In Piney Bobs post of Dec 27th he speaks of hard costs, he like many other forget about Overhead. It costs the company alot of money for these facilities, and that needs to be factored into the Hard Cost theat Bob speaks about. The problem is with a shrinking fleet you have less aircraft to spread those costs over on, thus the overhead cost per aircraft is more, driving up the cost per airplane, thus making keeping it in-house over outsourcing. Why do you think stsrt-ups outsource, it is to keep their overhead low. Unfortunatly all of the legacy carries are high overhead operations. Also, Overheadf is a FIXED COST, and business try to make costs variable, because they only have a cost when a service is required. One of my favorite quotes on high fixed costs of an airline is from Richard Branson. If you can lease it over buying it; leaee it, if you can rent it over leasing it; rent it, if you can borrow it over renting it borrow it. Therefore when the airlines are sheading these MTC facilities they are reducing their fixed expense, thus lowering their break even point.
I would give an example on one of the speciality shops. One of my "favoriate" the coffe pot shop. For example it costs $900.00 to repair an average coffee pot, and it takes one person one day to complete the repair. And there are 250 coffee pots per year to repair. At that point everbody is happy sine the shop is being fully utilized, and the shop is keeping up with the work. If you take the textbook costing of a service business 33% of the cost is labor ($300.00) 33% for parts ($300.00) and 33% for overhead ($300.00)
Now the airline has shrunk, and there are only 125 coffee pots to repair (50% of capicity) the cost of the repair will go up. You now have the same overhead to spread over fewer coffee pots so the the overhead is now $600.00 per coffee pot, you still have the same tech, and union contract states he can't do anything else, and he needs 40 hour per week so labor cost is $600.00 per coffee pot, the parts remain the same $300.00, so the total cost now is $1,500.00.
So when out sourcing costs $1,200.00 it is a deal for today's airline, but more expensive than in past years keeping it in-house.
So, the company choose to out-source. One other opition is what Air Canada did; improve the productivity of their shops to be competitive, and sell the excess capicity to other airlines so that the fixed costs are absorbed by maximum amout of repair possible.

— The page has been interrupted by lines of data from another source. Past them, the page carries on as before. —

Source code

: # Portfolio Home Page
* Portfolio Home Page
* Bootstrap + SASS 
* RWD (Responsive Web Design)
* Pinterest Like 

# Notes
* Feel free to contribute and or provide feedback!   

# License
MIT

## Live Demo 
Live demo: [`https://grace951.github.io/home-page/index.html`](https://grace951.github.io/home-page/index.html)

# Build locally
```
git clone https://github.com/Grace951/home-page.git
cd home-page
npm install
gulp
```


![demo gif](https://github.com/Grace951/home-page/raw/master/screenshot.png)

Bob is also very correct about Supply Chain costs, and the cost of Inventory of spares. But that accounting 101 is for another day.
So if I follow Bob's post about ways to bring work back in-house, It is not only labor dollars, work rules that need to be looked at, how the company manages repairs, and controls the overhead if they are to be sucessful at utilizing the facilities at 90% plus of capicaty.